We keep the data in compliance with the medical regulation of your residence country but at least for a period of 10 years.

9. How to modify my personal information

You can anytime access all your data inclusive personal information by signing in to your account on the web-based +WD Administration. If you remove data from your account, they are deleted and will no longer appear on the Service. Nevertheless, they will remain in the pre-existing security backups. The changes made cannot be implemented in the already existing backups and the data will remain unchanged on our backup servers.

You can anytime add, edit and delete your personal information using the web-based +WD Administration.

10. How to export my personal information

With the web-based +WD Administration you can easily export your all the data you have collected using the Service. A special functionality on the settings page allow you to transport your data in a portable CSV format and use them with other software.

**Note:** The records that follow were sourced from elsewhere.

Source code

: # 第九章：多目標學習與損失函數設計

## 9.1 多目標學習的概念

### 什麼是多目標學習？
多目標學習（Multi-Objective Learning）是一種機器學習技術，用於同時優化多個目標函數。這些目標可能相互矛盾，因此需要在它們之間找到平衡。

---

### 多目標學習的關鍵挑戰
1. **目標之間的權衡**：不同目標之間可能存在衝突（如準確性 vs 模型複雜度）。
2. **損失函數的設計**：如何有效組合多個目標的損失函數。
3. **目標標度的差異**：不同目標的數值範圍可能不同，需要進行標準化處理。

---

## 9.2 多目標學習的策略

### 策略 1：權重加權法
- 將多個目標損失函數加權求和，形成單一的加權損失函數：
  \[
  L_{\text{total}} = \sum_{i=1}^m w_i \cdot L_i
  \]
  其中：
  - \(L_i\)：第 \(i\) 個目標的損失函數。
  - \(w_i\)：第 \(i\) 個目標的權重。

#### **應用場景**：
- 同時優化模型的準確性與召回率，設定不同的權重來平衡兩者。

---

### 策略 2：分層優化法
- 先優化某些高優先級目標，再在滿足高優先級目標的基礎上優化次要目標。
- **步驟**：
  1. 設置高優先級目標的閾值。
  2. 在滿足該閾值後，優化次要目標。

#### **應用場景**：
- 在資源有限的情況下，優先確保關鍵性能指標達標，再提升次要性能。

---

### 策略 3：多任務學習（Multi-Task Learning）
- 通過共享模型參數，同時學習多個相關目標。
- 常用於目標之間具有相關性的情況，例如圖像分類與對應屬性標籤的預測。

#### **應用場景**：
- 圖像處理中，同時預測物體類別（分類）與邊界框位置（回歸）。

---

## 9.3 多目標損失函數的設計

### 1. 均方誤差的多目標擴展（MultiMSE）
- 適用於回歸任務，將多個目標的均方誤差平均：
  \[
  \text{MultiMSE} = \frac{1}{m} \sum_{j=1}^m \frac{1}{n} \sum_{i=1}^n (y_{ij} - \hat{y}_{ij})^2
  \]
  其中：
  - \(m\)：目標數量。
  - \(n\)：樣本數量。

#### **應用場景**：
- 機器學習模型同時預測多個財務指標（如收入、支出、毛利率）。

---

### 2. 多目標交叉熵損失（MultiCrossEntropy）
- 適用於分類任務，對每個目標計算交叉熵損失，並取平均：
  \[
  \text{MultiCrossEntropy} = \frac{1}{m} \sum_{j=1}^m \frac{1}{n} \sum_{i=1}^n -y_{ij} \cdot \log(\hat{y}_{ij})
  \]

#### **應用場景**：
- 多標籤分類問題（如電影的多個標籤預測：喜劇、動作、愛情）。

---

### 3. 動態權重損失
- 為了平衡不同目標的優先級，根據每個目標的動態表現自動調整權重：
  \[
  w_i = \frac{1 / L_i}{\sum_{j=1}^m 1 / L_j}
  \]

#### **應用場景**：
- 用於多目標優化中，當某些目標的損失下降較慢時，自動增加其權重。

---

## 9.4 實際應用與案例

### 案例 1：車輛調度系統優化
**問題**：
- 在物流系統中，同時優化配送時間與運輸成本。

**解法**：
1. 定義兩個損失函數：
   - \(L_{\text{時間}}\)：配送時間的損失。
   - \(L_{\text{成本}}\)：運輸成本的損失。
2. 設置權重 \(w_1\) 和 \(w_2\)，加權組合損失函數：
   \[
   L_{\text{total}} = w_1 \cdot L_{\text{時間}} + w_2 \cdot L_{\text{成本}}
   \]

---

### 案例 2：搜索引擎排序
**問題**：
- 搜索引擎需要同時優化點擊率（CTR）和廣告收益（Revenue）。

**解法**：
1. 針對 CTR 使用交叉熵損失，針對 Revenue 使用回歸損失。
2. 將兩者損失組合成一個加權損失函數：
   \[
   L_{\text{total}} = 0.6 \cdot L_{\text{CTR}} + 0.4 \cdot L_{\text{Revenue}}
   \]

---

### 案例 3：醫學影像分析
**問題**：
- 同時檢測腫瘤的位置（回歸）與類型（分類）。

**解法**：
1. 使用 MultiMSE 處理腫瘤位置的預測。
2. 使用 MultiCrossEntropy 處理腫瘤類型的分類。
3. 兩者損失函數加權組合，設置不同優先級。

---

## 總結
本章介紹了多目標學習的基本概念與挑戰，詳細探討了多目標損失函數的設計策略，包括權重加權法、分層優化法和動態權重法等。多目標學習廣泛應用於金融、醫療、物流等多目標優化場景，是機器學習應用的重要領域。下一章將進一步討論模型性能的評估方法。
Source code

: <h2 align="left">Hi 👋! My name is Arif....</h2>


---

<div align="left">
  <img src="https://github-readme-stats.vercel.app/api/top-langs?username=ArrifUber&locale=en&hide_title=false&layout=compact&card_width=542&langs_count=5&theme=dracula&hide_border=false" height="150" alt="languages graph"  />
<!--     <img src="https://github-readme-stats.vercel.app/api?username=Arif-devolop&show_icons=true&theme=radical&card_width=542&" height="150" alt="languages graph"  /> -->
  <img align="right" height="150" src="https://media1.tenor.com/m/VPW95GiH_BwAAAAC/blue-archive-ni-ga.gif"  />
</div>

The images are exported in JPG format, a standard format for images.

You are the owner of your data. You can export and use them in other systems.

11. How to delete my personal information

You can anytime delete your registration and deactivate your account using the web-based +WD Administration. When you do so, we give you 30 (thirty) days to export all your data. After this 30-days delay, your data will be removed permanently from the Service. This can not be undone. Backup copies of this data will be kept in compliance to applicable regulations (see section 7: How long do you save my personal information).

You can anytime delete your account. Medical records will be kept in accordance to applicable regulation.

12. How can I restrict processing?

You can ask for a restriction of data processing by writing to our data protection officer at legal@digitalmedlab.com. We will automatically restrict the processing upon request and inactivate the account to be restricted, unless there are no legitimate grounds for processing the personal information in question.

We also restrict processing if we are have concern on accuracy or validity of data.

To restrict personal information processing, please contact our data protection officer.

13. Children’s Privacy

We do not knowingly allow anyone under the age of 13 to register for the Service. The Services and its content are not directed at children under the age of 13. In the event that we learn that we have registered a child under age 13, we will delete that information as quickly as possible. If you believe that we might have registered a child under 13, please contact us at legal@digitalmedlab.com

Even if the Services could not harm children, it is not intended to be used by children under 13.

14. Will you contact me?

From time to time, we may want to contact you via email with information about product announcements, software updates and special offers. You can anytime stop the mailing by selecting “Unsubscribe” in the mail footer. You can also use the settings page on the web-based +WD Administration. In case that you select not to receive our emails, you will continue to receive the important security information, alerts, account related notifications and mandatory information, even if you drop out of the mailing list.

You can decide if you want to be contacted or not.

15. Changes to this Policy

We may change this Policy from time to time, for example to respond to changing technical and security landscape, to respond to new laws and regulations or as circumstances may otherwise warrant. We will post such changes along with their effective date on our website and/or inform you by email. You should read this Privacy Policy again from time to time to see if there have been any changes that affect you.

Your use of the Service, including the permanent storage of your personal information on our systems, following any such change constitutes your agreement that all information collected from or about you through the Services will be subject to the terms of the revised Policy. The date at the top of this Privacy Policy indicates when it was last updated.

We will inform you if we make changes to the Privacy Policy.